11月に播いた縮みほうれん草が発芽しない…温度を甘く見た家庭菜園の失敗談
正直、こんなに芽が出ないとは思っていなかった。11月6日に縮みほうれん草の種を20粒ほどまいたのに、発芽したのは3、4本だけ。朝の空気はひんやりして、土に触れると冷たく湿っている感じがしていたけど、「まあ大丈夫だろう」と軽く考えていた。種まき直後はワクワクして毎日プランターをのぞき込んでいたのに、数日経っても土は沈黙したままで、不安ばかりが膨らんでいった。

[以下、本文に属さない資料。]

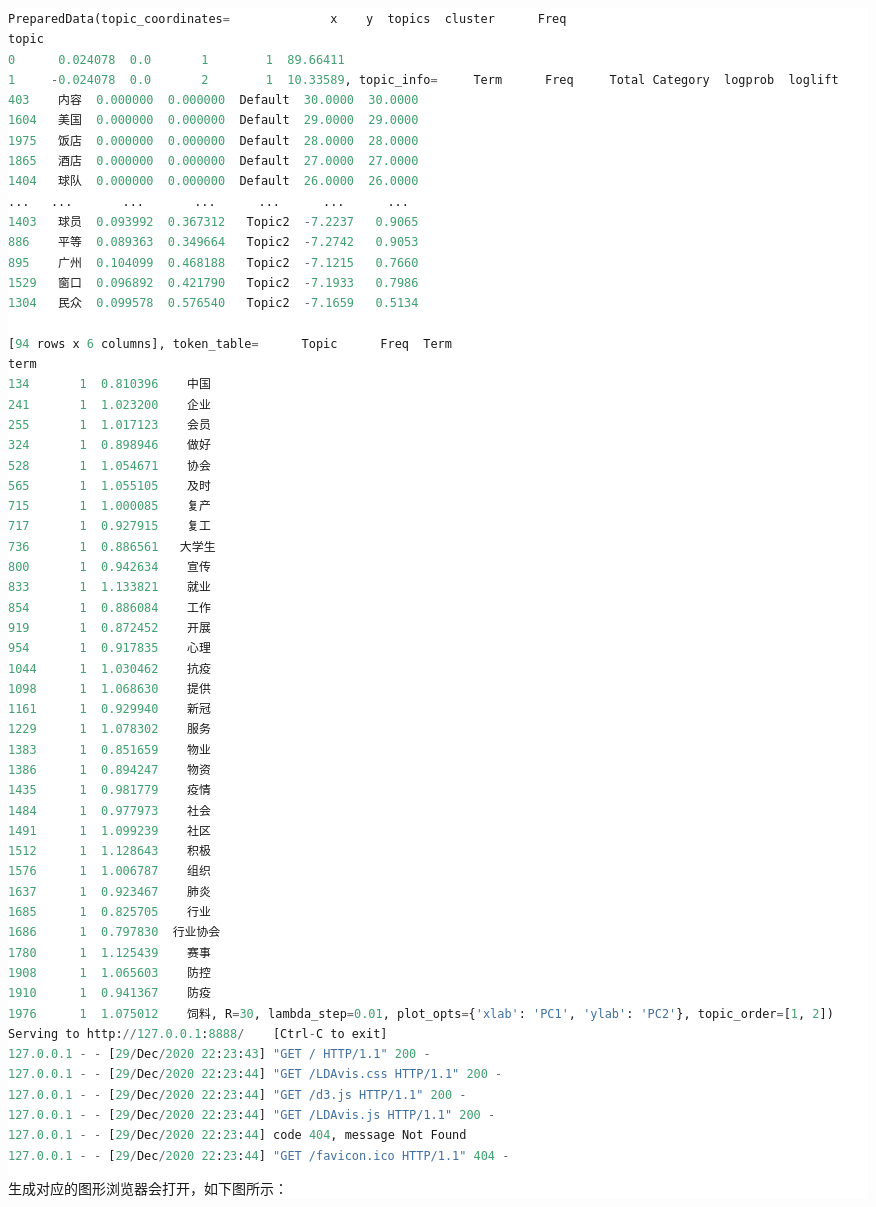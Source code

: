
 ```python
PreparedData(topic_coordinates=              x    y  topics  cluster      Freq
topic
0      0.024078  0.0       1        1  89.66411
1     -0.024078  0.0       2        1  10.33589, topic_info=     Term      Freq     Total Category  logprob  loglift
403    内容  0.000000  0.000000  Default  30.0000  30.0000
1604   美国  0.000000  0.000000  Default  29.0000  29.0000
1975   饭店  0.000000  0.000000  Default  28.0000  28.0000
1865   酒店  0.000000  0.000000  Default  27.0000  27.0000
1404   球队  0.000000  0.000000  Default  26.0000  26.0000
...   ...       ...       ...      ...      ...      ...
1403   球员  0.093992  0.367312   Topic2  -7.2237   0.9065
886    平等  0.089363  0.349664   Topic2  -7.2742   0.9053
895    广州  0.104099  0.468188   Topic2  -7.1215   0.7660
1529   窗口  0.096892  0.421790   Topic2  -7.1933   0.7986
1304   民众  0.099578  0.576540   Topic2  -7.1659   0.5134

[94 rows x 6 columns], token_table=      Topic      Freq  Term
term
134       1  0.810396    中国
241       1  1.023200    企业
255       1  1.017123    会员
324       1  0.898946    做好
528       1  1.054671    协会
565       1  1.055105    及时
715       1  1.000085    复产
717       1  0.927915    复工
736       1  0.886561   大学生
800       1  0.942634    宣传
833       1  1.133821    就业
854       1  0.886084    工作
919       1  0.872452    开展
954       1  0.917835    心理
1044      1  1.030462    抗疫
1098      1  1.068630    提供
1161      1  0.929940    新冠
1229      1  1.078302    服务
1383      1  0.851659    物业
1386      1  0.894247    物资
1435      1  0.981779    疫情
1484      1  0.977973    社会
1491      1  1.099239    社区
1512      1  1.128643    积极
1576      1  1.006787    组织
1637      1  0.923467    肺炎
1685      1  0.825705    行业
1686      1  0.797830  行业协会
1780      1  1.125439    赛事
1908      1  1.065603    防控
1910      1  0.941367    防疫
1976      1  1.075012    饲料, R=30, lambda_step=0.01, plot_opts={'xlab': 'PC1', 'ylab': 'PC2'}, topic_order=[1, 2])
Serving to http://127.0.0.1:8888/    [Ctrl-C to exit]
127.0.0.1 - - [29/Dec/2020 22:23:43] "GET / HTTP/1.1" 200 -
127.0.0.1 - - [29/Dec/2020 22:23:44] "GET /LDAvis.css HTTP/1.1" 200 -
127.0.0.1 - - [29/Dec/2020 22:23:44] "GET /d3.js HTTP/1.1" 200 -
127.0.0.1 - - [29/Dec/2020 22:23:44] "GET /LDAvis.js HTTP/1.1" 200 -
127.0.0.1 - - [29/Dec/2020 22:23:44] code 404, message Not Found
127.0.0.1 - - [29/Dec/2020 22:23:44] "GET /favicon.ico HTTP/1.1" 404 -
```
生成对应的图形浏览器会打开，如下图所示：


[^1]: [ [python数据挖掘课程] 十三.WordCloud词云配置过程及词频分析 - Eastmount](https://blog.csdn.net/Eastmount/article/details/64438407)
[^2]:  [[python] LDA处理文档主题分布代码入门笔记 - Eastmount](https://blog.csdn.net/Eastmount/article/details/50824215)
[^3]:  [[python] Kmeans文本聚类算法+PAC降维+Matplotlib显示聚类图像 - Eastmount](https://blog.csdn.net/Eastmount/article/details/50545937)
[^4]:  [[python] 使用Jieba工具中文分词及文本聚类概念 - Eastmount](https://blog.csdn.net/Eastmount/article/details/50256163)
[^5]: [[原创博文] 教你使用Pyecharts绘制词云图 - 浮世若离](https://bbs.pinggu.org/thread-7016858-1-1.html)
[^6]:  [用pyecharts绘制词云WordCloud - pennyyangpei](https://blog.csdn.net/qq_42379006/article/details/80839464)
[^7]:  [用Python pyecharts v1.x 绘制图形（二）:折线图、折线面积图、散点图、雷达图、箱线图、词云图 - 蒜泥的冬天](https://blog.csdn.net/shineych/article/details/104225239)
[^8]:  [[python数据挖掘课程] 二十八.基于LDA和pyLDAvis的主题挖掘及可视化分析 - Eastmount](https://blog.csdn.net/Eastmount/article/details/91380607)
[^9]:  [Python层次聚类sci.cluster.hierarchy.linkage函数详解 - tan_handsome](https://blog.csdn.net/tan_handsome/article/details/79371076)
[^10]: [[Pyhon疫情大数据分析] 三.新闻信息抓取及词云可视化、文本聚类和LDA主题模型文本挖掘](https://blog.csdn.net/Eastmount/article/details/104698926)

振り返ると、失敗が起きた状況はかなり雑だった。種をまいた後、鎮圧も適当で、土の表面はふかふかのまま。夜は冷え込むのに、特に保温もせずベランダに放置していた。昼間は日が当たるものの、夕方になると一気に冷え、霜が降りそうな日もあった。土のpHも気になりつつ、有機石灰を後から少し振っただけで、ちゃんと混ぜ込んでもいなかった。

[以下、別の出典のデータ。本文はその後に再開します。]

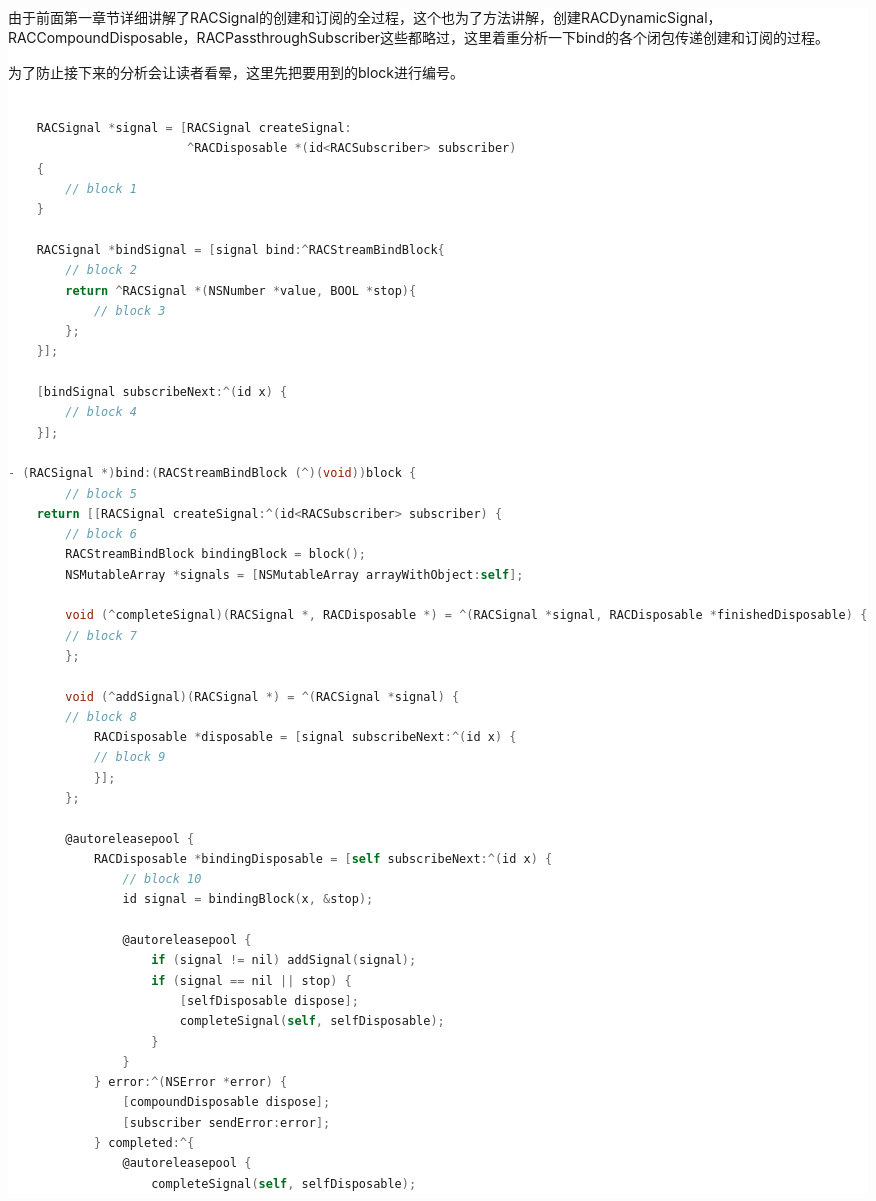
 ```objectivec

```

由于前面第一章节详细讲解了RACSignal的创建和订阅的全过程，这个也为了方法讲解，创建RACDynamicSignal，RACCompoundDisposable，RACPassthroughSubscriber这些都略过，这里着重分析一下bind的各个闭包传递创建和订阅的过程。

为了防止接下来的分析会让读者看晕，这里先把要用到的block进行编号。

```objectivec

    RACSignal *signal = [RACSignal createSignal:
                         ^RACDisposable *(id<RACSubscriber> subscriber)
    {
        // block 1
    }

    RACSignal *bindSignal = [signal bind:^RACStreamBindBlock{
        // block 2
        return ^RACSignal *(NSNumber *value, BOOL *stop){
            // block 3
        };
    }];

    [bindSignal subscribeNext:^(id x) {
        // block 4
    }];

- (RACSignal *)bind:(RACStreamBindBlock (^)(void))block {
        // block 5
    return [[RACSignal createSignal:^(id<RACSubscriber> subscriber) {
        // block 6
        RACStreamBindBlock bindingBlock = block();
        NSMutableArray *signals = [NSMutableArray arrayWithObject:self];
        
        void (^completeSignal)(RACSignal *, RACDisposable *) = ^(RACSignal *signal, RACDisposable *finishedDisposable) {
        // block 7
        };
        
        void (^addSignal)(RACSignal *) = ^(RACSignal *signal) {
        // block 8
            RACDisposable *disposable = [signal subscribeNext:^(id x) {
            // block 9
            }];
        };
        
        @autoreleasepool {
            RACDisposable *bindingDisposable = [self subscribeNext:^(id x) {
                // block 10
                id signal = bindingBlock(x, &stop);
                
                @autoreleasepool {
                    if (signal != nil) addSignal(signal);
                    if (signal == nil || stop) {
                        [selfDisposable dispose];
                        completeSignal(self, selfDisposable);
                    }
                }
            } error:^(NSError *error) {
                [compoundDisposable dispose];
                [subscriber sendError:error];
            } completed:^{
                @autoreleasepool {
                    completeSignal(self, selfDisposable);
```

なぜこんな失敗をしやすかったのかというと、「ほうれん草は簡単」という言葉を信じ過ぎていたからだと思う。小松菜が適当に育った経験があって、同じ感覚でいけると思い込んでいた。発芽温度や土の締め方なんて細かいことは、正直その時は面倒だったし、気づこうともしなかった。動画で見た手順も、自分なりに都合よく省略していた。

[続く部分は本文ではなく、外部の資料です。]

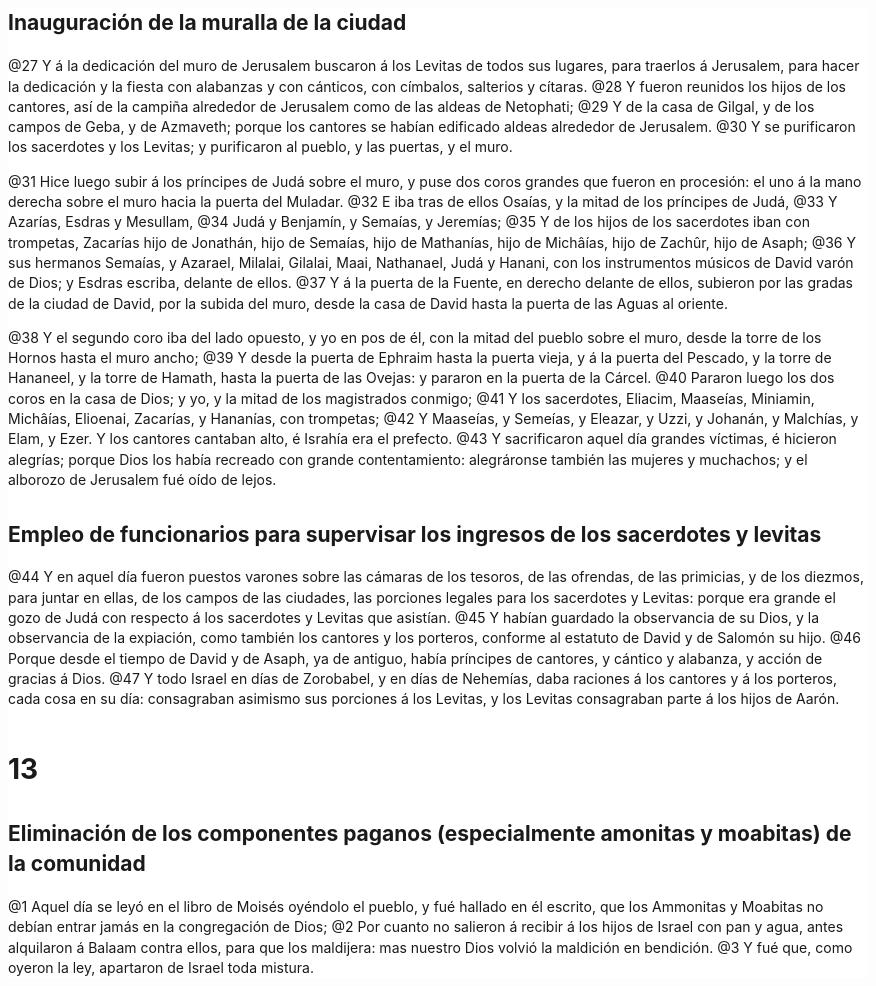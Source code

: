 ## Inauguración de la muralla de la ciudad
@27 Y á la dedicación del muro de Jerusalem buscaron á los Levitas de todos sus lugares, para traerlos á Jerusalem, para hacer la dedicación y la fiesta con alabanzas y con cánticos, con címbalos, salterios y cítaras. 
@28 Y fueron reunidos los hijos de los cantores, así de la campiña alrededor de Jerusalem como de las aldeas de Netophati; 
@29 Y de la casa de Gilgal, y de los campos de Geba, y de Azmaveth; porque los cantores se habían edificado aldeas alrededor de Jerusalem. 
@30 Y se purificaron los sacerdotes y los Levitas; y purificaron al pueblo, y las puertas, y el muro.

@31 Hice luego subir á los príncipes de Judá sobre el muro, y puse dos coros grandes que fueron en procesión: el uno á la mano derecha sobre el muro hacia la puerta del Muladar. 
@32 E iba tras de ellos Osaías, y la mitad de los príncipes de Judá, 
@33 Y Azarías, Esdras y Mesullam, 
@34 Judá y Benjamín, y Semaías, y Jeremías; 
@35 Y de los hijos de los sacerdotes iban con trompetas, Zacarías hijo de Jonathán, hijo de Semaías, hijo de Mathanías, hijo de Michâías, hijo de Zachûr, hijo de Asaph; 
@36 Y sus hermanos Semaías, y Azarael, Milalai, Gilalai, Maai, Nathanael, Judá y Hanani, con los instrumentos músicos de David varón de Dios; y Esdras escriba, delante de ellos. 
@37 Y á la puerta de la Fuente, en derecho delante de ellos, subieron por las gradas de la ciudad de David, por la subida del muro, desde la casa de David hasta la puerta de las Aguas al oriente.

@38 Y el segundo coro iba del lado opuesto, y yo en pos de él, con la mitad del pueblo sobre el muro, desde la torre de los Hornos hasta el muro ancho; 
@39 Y desde la puerta de Ephraim hasta la puerta vieja, y á la puerta del Pescado, y la torre de Hananeel, y la torre de Hamath, hasta la puerta de las Ovejas: y pararon en la puerta de la Cárcel. 
@40 Pararon luego los dos coros en la casa de Dios; y yo, y la mitad de los magistrados conmigo; 
@41 Y los sacerdotes, Eliacim, Maaseías, Miniamin, Michâías, Elioenai, Zacarías, y Hananías, con trompetas; 
@42 Y Maaseías, y Semeías, y Eleazar, y Uzzi, y Johanán, y Malchías, y Elam, y Ezer. Y los cantores cantaban alto, é Israhía era el prefecto. 
@43 Y sacrificaron aquel día grandes víctimas, é hicieron alegrías; porque Dios los había recreado con grande contentamiento: alegráronse también las mujeres y muchachos; y el alborozo de Jerusalem fué oído de lejos.

## Empleo de funcionarios para supervisar los ingresos de los sacerdotes y levitas
@44 Y en aquel día fueron puestos varones sobre las cámaras de los tesoros, de las ofrendas, de las primicias, y de los diezmos, para juntar en ellas, de los campos de las ciudades, las porciones legales para los sacerdotes y Levitas: porque era grande el gozo de Judá con respecto á los sacerdotes y Levitas que asistían. 
@45 Y habían guardado la observancia de su Dios, y la observancia de la expiación, como también los cantores y los porteros, conforme al estatuto de David y de Salomón su hijo. 
@46 Porque desde el tiempo de David y de Asaph, ya de antiguo, había príncipes de cantores, y cántico y alabanza, y acción de gracias á Dios. 
@47 Y todo Israel en días de Zorobabel, y en días de Nehemías, daba raciones á los cantores y á los porteros, cada cosa en su día: consagraban asimismo sus porciones á los Levitas, y los Levitas consagraban parte á los hijos de Aarón. 

# 13 
## Eliminación de los componentes paganos (especialmente amonitas y moabitas) de la comunidad
@1 Aquel día se leyó en el libro de Moisés oyéndolo el pueblo, y fué hallado en él escrito, que los Ammonitas y Moabitas no debían entrar jamás en la congregación de Dios; 
@2 Por cuanto no salieron á recibir á los hijos de Israel con pan y agua, antes alquilaron á Balaam contra ellos, para que los maldijera: mas nuestro Dios volvió la maldición en bendición. 
@3 Y fué que, como oyeron la ley, apartaron de Israel toda mistura.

今になって思うのは、発芽までだけでも環境を整えるべきだったということだ。室内の少し暖かい場所で芽出ししてから植えるとか、種まき後にしっかり鎮圧するとか、やれることはあったはずだ。当時は「失敗したら苗を買えばいい」と逃げ道を用意していたのもよくなかった。
芽が出ない土を眺めている時間は、正直つらかった。自分の雑さを突きつけられているようで、寒い風に当たりながらため息ばかりついていた。あの時ちゃんと向き合っていれば、結果は違ったかもしれないと思うと、今でも少し悔しい。